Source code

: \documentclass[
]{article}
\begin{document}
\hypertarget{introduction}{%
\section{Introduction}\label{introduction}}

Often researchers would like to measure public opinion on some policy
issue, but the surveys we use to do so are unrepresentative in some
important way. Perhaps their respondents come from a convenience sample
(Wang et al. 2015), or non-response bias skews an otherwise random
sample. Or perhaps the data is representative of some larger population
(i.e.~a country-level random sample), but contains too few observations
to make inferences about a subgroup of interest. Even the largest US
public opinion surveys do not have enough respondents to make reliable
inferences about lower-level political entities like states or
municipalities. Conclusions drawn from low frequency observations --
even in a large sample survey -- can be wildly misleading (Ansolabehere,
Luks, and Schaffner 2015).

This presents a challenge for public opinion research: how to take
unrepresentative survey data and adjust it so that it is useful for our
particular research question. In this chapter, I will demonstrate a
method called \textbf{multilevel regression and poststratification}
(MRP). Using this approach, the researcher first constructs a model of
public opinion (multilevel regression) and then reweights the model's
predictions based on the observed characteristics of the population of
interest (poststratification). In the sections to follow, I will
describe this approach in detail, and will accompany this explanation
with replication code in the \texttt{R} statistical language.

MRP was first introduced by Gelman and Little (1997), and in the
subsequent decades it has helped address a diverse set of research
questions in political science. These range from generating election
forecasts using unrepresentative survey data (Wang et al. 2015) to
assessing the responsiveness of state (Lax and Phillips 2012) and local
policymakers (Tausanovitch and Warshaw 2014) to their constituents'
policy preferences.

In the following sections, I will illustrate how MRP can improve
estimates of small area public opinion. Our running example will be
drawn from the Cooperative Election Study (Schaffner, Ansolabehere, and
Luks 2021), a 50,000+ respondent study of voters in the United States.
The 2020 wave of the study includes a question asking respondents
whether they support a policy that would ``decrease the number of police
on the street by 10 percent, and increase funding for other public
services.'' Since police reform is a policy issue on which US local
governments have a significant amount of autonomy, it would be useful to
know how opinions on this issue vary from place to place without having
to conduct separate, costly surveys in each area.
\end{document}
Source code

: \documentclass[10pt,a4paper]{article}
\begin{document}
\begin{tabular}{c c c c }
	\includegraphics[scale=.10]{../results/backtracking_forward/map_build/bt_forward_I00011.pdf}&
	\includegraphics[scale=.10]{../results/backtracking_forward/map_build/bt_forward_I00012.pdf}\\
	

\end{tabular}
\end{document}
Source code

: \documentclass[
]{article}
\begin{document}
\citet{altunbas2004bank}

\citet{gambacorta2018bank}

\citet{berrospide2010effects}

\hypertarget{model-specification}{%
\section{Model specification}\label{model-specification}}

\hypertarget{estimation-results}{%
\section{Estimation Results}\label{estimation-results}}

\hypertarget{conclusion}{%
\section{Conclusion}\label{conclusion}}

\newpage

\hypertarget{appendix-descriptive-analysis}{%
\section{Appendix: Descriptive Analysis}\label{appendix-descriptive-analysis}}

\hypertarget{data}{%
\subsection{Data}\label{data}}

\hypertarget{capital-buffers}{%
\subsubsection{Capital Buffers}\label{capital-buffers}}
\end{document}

» Your instructions: Return only the lines of the records in which the string "approach" appears.

» Answer for this exercise:
(MRP). Using this approach, the researcher first constructs a model of
describe this approach in detail, and will accompany this explanation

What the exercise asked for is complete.